Erie menjelaskan, kebutuhan dalam bisnis konvensional sifatnya tidak terbatas. Maksudnya, selama ada permintaan, maka bisnis konvensional akan menyediakan permintaan tersebut tanpa memikirkan dampak ke depannya.
Sebagai contoh, jika ada permintaan minuman keras, bisnis konvensional akan menyediakannya untuk pasar.
Hal tersebut tidak dapat diterapkan dalam bisnis Islami. Bisnis Islami memiliki kebutuhan yang sifatnya terbatas.
Dalam hal ini, ketika ada permintaan atas suatu kebutuhan, pelaku bisnis Islami harus bisa memilah untuk mencegah dampak yang buruk. Kreativitas berbisnis secara Islami, lanjut Erie, harus dimanfaatkan dan diarahkan kepada hal-hal yang halal dan memberi kemaslahatan.
Kemunculan social business belakangan ini pun menjadi kabar gembira bagi Erie. Pasalnya, bisnis sosial kerap bertindak dan menggugat produk yang bermasalah. Selain itu, bisnis sosial juga mengkritisi dampak ke depan dari suatu produk yang dipasarkan.
Landasan bisnis dari bisnis sosial dan bisnis Islami juga saling berkaitan. Erie menjelaskan bisnis sosial dijalankan dengan berlandaskan kemanusiaan.
Di sisi lain, bisnis Islami berjalan dengan landasan rukun Islam yang ketiga, yaitu zakat. Zakat, seperti diketahui, pemanfaatannya selalu disalurkan untuk kebaikan umat dan menyantuni yang membutuhkan.
Karena itu, Erie mendorong agar para pelaku bisnis Muslim tidak melupakan esensi-esensi tersebut.
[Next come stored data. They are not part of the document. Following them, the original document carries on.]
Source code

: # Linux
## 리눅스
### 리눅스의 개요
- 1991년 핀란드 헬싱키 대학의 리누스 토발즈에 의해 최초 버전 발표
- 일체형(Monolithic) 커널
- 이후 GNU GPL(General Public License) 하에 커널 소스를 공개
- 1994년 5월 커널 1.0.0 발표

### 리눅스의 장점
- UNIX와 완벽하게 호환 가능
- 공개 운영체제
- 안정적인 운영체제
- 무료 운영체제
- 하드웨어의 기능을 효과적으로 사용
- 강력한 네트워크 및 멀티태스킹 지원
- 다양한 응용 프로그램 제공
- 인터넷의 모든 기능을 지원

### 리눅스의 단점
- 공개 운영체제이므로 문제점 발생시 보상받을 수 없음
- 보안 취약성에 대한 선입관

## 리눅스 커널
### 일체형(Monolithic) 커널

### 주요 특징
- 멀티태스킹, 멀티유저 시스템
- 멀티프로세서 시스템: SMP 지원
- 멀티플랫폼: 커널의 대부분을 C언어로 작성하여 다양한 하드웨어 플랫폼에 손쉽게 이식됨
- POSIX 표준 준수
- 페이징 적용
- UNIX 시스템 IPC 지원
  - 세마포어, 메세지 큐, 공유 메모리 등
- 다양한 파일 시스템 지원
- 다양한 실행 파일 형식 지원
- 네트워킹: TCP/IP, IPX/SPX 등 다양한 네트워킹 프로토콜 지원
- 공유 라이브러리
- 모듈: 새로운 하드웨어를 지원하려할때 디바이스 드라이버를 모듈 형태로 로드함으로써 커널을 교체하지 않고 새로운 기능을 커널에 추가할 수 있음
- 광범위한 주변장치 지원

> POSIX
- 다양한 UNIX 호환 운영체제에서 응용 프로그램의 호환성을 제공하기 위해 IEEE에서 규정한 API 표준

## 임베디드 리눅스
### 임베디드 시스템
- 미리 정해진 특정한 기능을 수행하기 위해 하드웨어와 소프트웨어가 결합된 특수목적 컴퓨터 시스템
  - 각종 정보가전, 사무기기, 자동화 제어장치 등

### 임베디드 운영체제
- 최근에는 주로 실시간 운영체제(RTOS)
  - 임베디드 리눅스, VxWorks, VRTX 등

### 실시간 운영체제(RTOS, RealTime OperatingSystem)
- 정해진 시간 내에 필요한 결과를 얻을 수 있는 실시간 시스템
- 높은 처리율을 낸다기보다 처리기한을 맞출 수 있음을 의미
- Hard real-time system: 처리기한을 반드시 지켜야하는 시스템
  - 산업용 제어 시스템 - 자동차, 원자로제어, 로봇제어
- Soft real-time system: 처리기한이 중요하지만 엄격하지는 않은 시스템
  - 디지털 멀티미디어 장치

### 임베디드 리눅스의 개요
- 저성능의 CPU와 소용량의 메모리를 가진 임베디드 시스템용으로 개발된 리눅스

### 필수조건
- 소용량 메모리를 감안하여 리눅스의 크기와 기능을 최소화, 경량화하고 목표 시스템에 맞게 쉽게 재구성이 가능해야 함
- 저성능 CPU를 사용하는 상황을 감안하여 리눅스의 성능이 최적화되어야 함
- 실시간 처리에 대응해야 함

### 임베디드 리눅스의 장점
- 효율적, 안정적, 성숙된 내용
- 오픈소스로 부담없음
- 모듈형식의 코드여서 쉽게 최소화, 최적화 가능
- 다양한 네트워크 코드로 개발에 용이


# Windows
Selain itu, ia juga mendorong agar tiap pelaku usaha Muslim dapat memberi kemaslahatan melalui bisnisnya, sekaligus meraih kerihdahaan Allah.
"Bisnis konvensional tujuannya profit, bisnis sosial tujuannya benefit. Sedangkan bisnis Islami, tujuannya tidak hanya benefit tetapi juga keridhaan Allah," ujar Erie.